In the listing below, find each line that holds "Learning" and list it.
** Stored data follows **
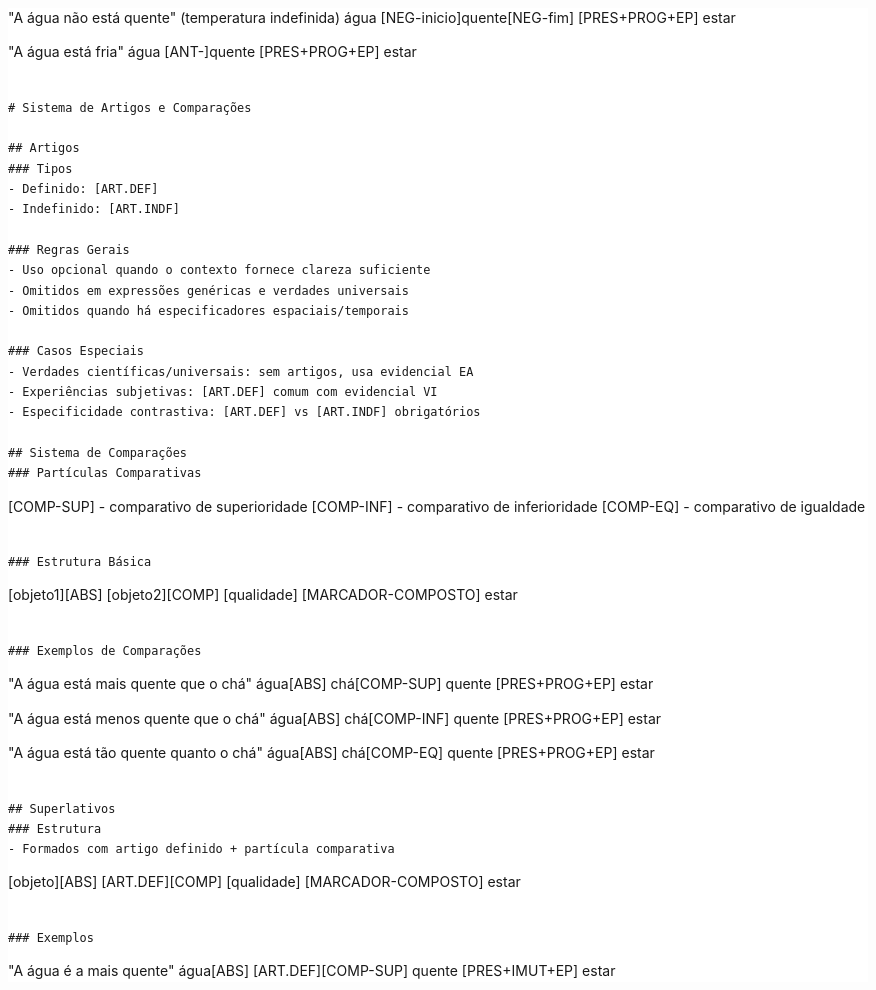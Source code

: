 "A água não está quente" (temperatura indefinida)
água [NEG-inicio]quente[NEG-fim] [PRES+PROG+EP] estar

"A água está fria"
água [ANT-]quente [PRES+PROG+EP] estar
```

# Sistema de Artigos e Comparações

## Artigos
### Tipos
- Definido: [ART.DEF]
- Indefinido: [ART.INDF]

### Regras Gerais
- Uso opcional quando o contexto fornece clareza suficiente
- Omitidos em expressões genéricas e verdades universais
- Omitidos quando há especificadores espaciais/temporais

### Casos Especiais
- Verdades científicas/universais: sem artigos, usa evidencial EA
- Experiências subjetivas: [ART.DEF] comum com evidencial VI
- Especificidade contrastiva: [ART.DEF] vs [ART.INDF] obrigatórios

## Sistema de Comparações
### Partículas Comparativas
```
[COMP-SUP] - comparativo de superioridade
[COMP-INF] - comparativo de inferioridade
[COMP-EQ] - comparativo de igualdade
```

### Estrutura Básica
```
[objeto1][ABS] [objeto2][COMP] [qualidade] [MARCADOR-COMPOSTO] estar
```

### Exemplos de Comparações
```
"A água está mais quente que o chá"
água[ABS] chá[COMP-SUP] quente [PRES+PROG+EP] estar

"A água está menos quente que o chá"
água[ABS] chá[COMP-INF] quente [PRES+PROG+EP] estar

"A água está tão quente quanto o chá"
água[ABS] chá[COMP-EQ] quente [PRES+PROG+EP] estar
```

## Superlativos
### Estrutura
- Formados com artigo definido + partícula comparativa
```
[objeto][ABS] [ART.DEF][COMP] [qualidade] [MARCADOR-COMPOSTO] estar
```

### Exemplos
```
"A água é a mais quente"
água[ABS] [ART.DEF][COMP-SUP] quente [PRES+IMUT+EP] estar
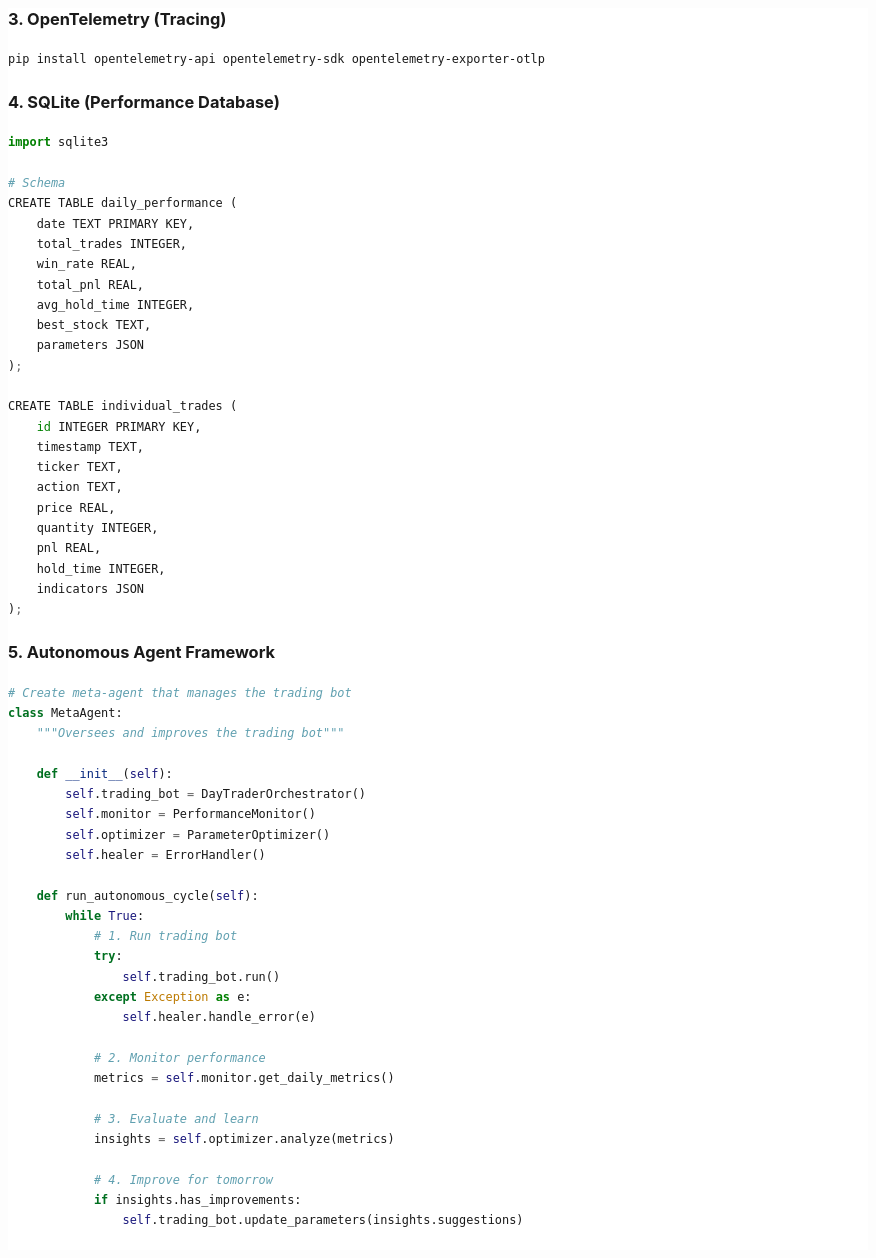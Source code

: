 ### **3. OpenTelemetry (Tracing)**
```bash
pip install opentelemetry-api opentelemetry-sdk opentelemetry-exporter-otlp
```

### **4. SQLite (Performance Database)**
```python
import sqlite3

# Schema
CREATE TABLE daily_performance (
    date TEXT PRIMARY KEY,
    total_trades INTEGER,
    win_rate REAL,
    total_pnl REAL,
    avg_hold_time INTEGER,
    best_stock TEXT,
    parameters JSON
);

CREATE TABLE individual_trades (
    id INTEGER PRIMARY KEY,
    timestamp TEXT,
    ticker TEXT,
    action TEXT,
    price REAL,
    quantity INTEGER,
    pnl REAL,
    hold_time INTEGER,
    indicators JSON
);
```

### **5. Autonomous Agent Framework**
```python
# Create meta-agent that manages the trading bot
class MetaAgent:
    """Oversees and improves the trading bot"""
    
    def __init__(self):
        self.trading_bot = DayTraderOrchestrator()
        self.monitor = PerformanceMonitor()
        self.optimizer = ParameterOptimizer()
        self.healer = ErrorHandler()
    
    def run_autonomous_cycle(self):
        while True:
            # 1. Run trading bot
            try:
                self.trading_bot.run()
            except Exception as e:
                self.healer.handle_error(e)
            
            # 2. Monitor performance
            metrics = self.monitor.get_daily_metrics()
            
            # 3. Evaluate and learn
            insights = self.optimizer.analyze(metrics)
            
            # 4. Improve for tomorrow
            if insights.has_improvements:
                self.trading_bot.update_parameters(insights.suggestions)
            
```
** End of Stored data **
** Stored data follows **
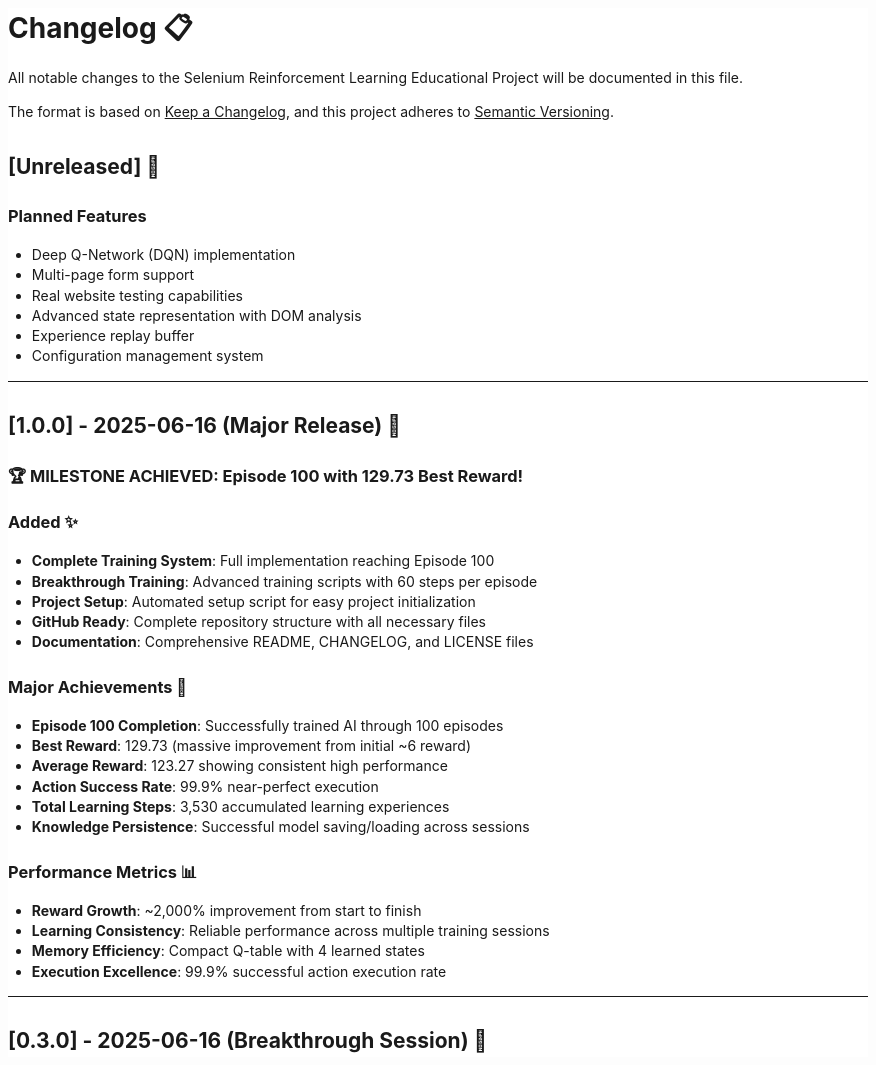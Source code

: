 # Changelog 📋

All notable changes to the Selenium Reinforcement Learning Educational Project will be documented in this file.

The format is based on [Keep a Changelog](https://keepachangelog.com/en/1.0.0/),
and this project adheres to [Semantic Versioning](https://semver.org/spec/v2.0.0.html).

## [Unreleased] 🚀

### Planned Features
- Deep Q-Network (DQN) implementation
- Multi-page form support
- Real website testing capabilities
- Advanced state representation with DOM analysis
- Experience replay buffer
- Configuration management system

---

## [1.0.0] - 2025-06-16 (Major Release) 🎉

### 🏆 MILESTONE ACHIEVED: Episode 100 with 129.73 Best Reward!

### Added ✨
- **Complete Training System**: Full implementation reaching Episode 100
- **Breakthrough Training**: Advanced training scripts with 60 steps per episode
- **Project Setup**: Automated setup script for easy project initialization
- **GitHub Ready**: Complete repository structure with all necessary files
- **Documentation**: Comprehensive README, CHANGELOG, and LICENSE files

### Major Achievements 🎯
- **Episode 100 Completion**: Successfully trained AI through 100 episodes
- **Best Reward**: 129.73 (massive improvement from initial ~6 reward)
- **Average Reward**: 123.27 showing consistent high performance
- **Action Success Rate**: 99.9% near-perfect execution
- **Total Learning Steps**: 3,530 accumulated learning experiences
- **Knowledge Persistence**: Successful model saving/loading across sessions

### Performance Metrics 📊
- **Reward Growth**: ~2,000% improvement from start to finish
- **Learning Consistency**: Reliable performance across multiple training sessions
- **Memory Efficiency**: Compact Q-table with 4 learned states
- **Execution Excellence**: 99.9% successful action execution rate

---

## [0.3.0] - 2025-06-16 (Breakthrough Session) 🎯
** End of Stored data **
» Exercise solution:
All notable changes to the Selenium Reinforcement Learning Educational Project will be documented in this file.
- **Total Learning Steps**: 3,530 accumulated learning experiences
- **Learning Consistency**: Reliable performance across multiple training sessions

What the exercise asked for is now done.